_Material provided_

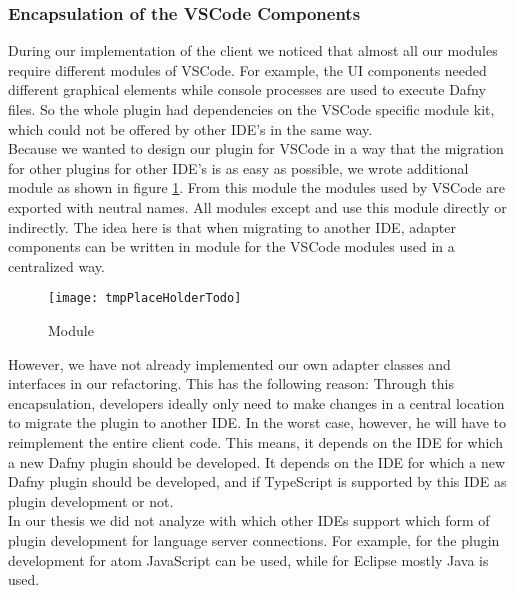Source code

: \subsubsection{Encapsulation of the VSCode Components}

During our implementation of the client we noticed that almost all our modules require different modules of VSCode.
For example, the UI components needed different graphical elements while console processes are used to execute Dafny files.
So the whole plugin had dependencies on the VSCode specific module kit,
which could not be offered by other IDE's in the same way. \\

Because we wanted to design our plugin for VSCode in a way that the migration for other plugins
for other IDE's is as easy as possible, we wrote additional module  as shown in figure \ref{fig:packageIdeApi}.
From this module the modules used by VSCode are exported with neutral names.
All modules except  and  use this module directly or indirectly.
The idea here is that when migrating to another IDE, adapter components can be written in module 
for the VSCode modules used in a centralized way.

\begin{figure}[H]
    \centering
    \texttt{[image: tmpPlaceHolderTodo]}
    \caption{Module }
    \label{fig:packageIdeApi}
\end{figure}

However, we have not already implemented our own adapter classes and interfaces in our refactoring.
This has the following reason:
Through this encapsulation, developers ideally only need to make changes in a central location to migrate the plugin to another IDE.
In the worst case, however, he will have to reimplement the entire client code.
This means, it depends on the IDE for which a new Dafny plugin should be developed.
It depends on the IDE for which a new Dafny plugin should be developed,
and if TypeScript is supported by this IDE as plugin development or not.\\

In our thesis we did not analyze with which other IDEs support which form of plugin development for language server connections.
For example, for the plugin development for atom JavaScript \cite{plugin-atom} can be used,
while for Eclipse mostly Java \cite{plugin-eclipse} is used.


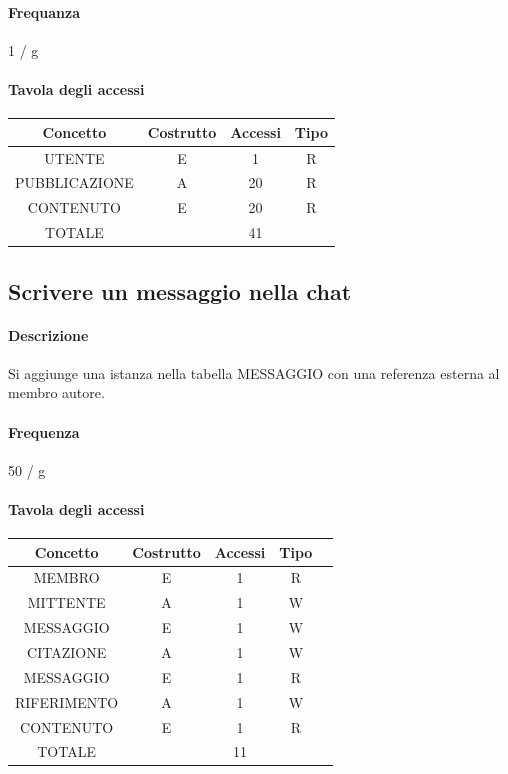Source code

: \documentclass[a4paper,12pt]{report}
\begin{document}
\paragraph{Frequanza} 1 / g
\begin{table}[H]
\paragraph{Tavola degli accessi\newline}
\begin{tabular}{|c|c|c|c|}
\hline
Concetto      & Costrutto & Accessi & Tipo \\ \hline
UTENTE        & E         & 1       & R    \\ \hline
PUBBLICAZIONE & A         & 20      & R    \\ \hline
CONTENUTO     & E         & 20      & R    \\ \hline
TOTALE        &           & 41      &      \\ \hline
\end{tabular}
\end{table}
\subsection{Scrivere un messaggio nella chat} \label{scrivere_messaggio}
\paragraph{Descrizione} Si aggiunge una istanza nella tabella MESSAGGIO con una referenza esterna al membro autore.
\paragraph{Frequenza} 50 / g 
\begin{table}[H]
\paragraph{Tavola degli accessi\newline}
\begin{tabular}{|c|c|c|c|c|}
\hline
Concetto    & Costrutto & Accessi & Tipo \\ \hline
MEMBRO      & E         & 1       & R    \\ \hline
MITTENTE    & A         & 1       & W    \\ \hline
MESSAGGIO   & E         & 1       & W    \\ \hline
CITAZIONE   & A         & 1       & W    \\ \hline
MESSAGGIO   & E         & 1       & R    \\ \hline
RIFERIMENTO & A         & 1       & W    \\ \hline
CONTENUTO   & E         & 1       & R    \\ \hline
TOTALE      &           & 11      &      \\ \hline
\end{tabular}
\end{table}
\end{document}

_What you should do_
From the first line of the entries above down to the line holding "This has the", quote each line exactly and nothing else, skipping pictures.

_Exercise output_
Source code

: \subsubsection{Encapsulation of the VSCode Components}

During our implementation of the client we noticed that almost all our modules require different modules of VSCode.
For example, the UI components needed different graphical elements while console processes are used to execute Dafny files.
So the whole plugin had dependencies on the VSCode specific module kit,
which could not be offered by other IDE's in the same way. \\

Because we wanted to design our plugin for VSCode in a way that the migration for other plugins
for other IDE's is as easy as possible, we wrote additional module  as shown in figure \ref{fig:packageIdeApi}.
From this module the modules used by VSCode are exported with neutral names.
All modules except  and  use this module directly or indirectly.
The idea here is that when migrating to another IDE, adapter components can be written in module 
for the VSCode modules used in a centralized way.

\begin{figure}[H]
    \centering
    \texttt{[image: tmpPlaceHolderTodo]}
    \caption{Module }
    \label{fig:packageIdeApi}
\end{figure}

However, we have not already implemented our own adapter classes and interfaces in our refactoring.
This has the following reason:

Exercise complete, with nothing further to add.